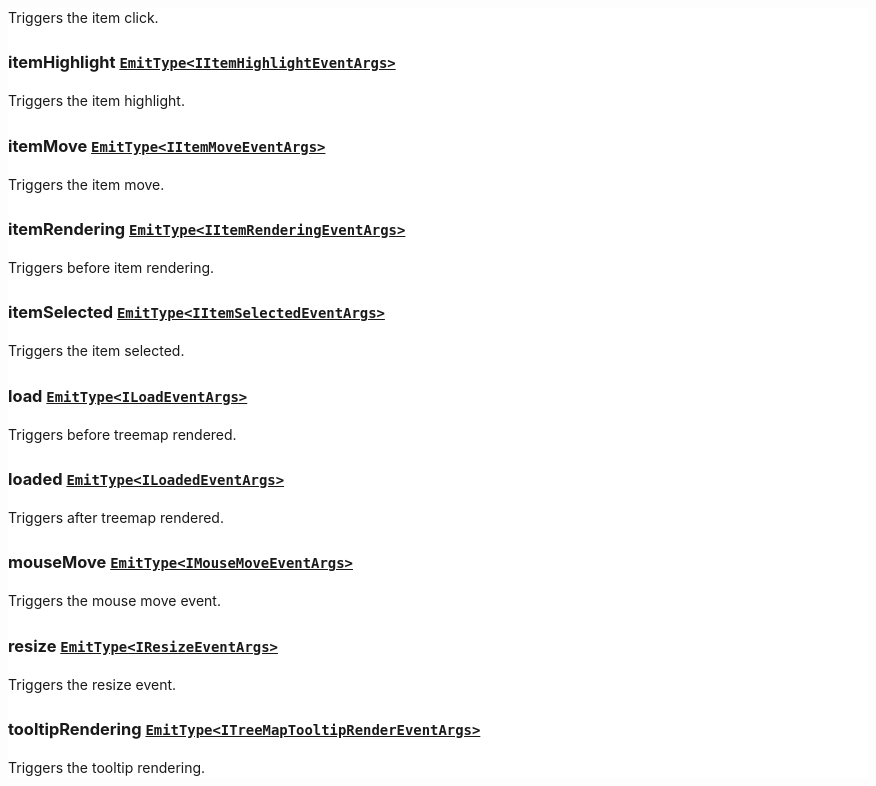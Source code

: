 Triggers the item click.

### itemHighlight [`EmitType<IItemHighlightEventArgs>`](./api-iItemHighlightEventArgs.html)

Triggers the item highlight.

### itemMove [`EmitType<IItemMoveEventArgs>`](./api-iItemMoveEventArgs.html)

Triggers the item move.

### itemRendering [`EmitType<IItemRenderingEventArgs>`](./api-iItemRenderingEventArgs.html)

Triggers before item rendering.

### itemSelected [`EmitType<IItemSelectedEventArgs>`](./api-iItemSelectedEventArgs.html)

Triggers the item selected.

### load [`EmitType<ILoadEventArgs>`](./api-iLoadEventArgs.html)

Triggers before treemap rendered.

### loaded [`EmitType<ILoadedEventArgs>`](./api-iLoadedEventArgs.html)

Triggers after treemap rendered.

### mouseMove [`EmitType<IMouseMoveEventArgs>`](./api-iMouseMoveEventArgs.html)

Triggers the mouse move event.

### resize [`EmitType<IResizeEventArgs>`](./api-iResizeEventArgs.html)

Triggers the resize event.

### tooltipRendering [`EmitType<ITreeMapTooltipRenderEventArgs>`](./api-iTreeMapTooltipRenderEventArgs.html)

Triggers the tooltip rendering.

Task description. What should be set down is every line from the opening of the records through the line that contains "Triggers before item rendering.", exactly, with pictures left out.

Expected output.
Source code

: Triggers the item click.

### itemHighlight [`EmitType<IItemHighlightEventArgs>`](./api-iItemHighlightEventArgs.html)

Triggers the item highlight.

### itemMove [`EmitType<IItemMoveEventArgs>`](./api-iItemMoveEventArgs.html)

Triggers the item move.

### itemRendering [`EmitType<IItemRenderingEventArgs>`](./api-iItemRenderingEventArgs.html)

Triggers before item rendering.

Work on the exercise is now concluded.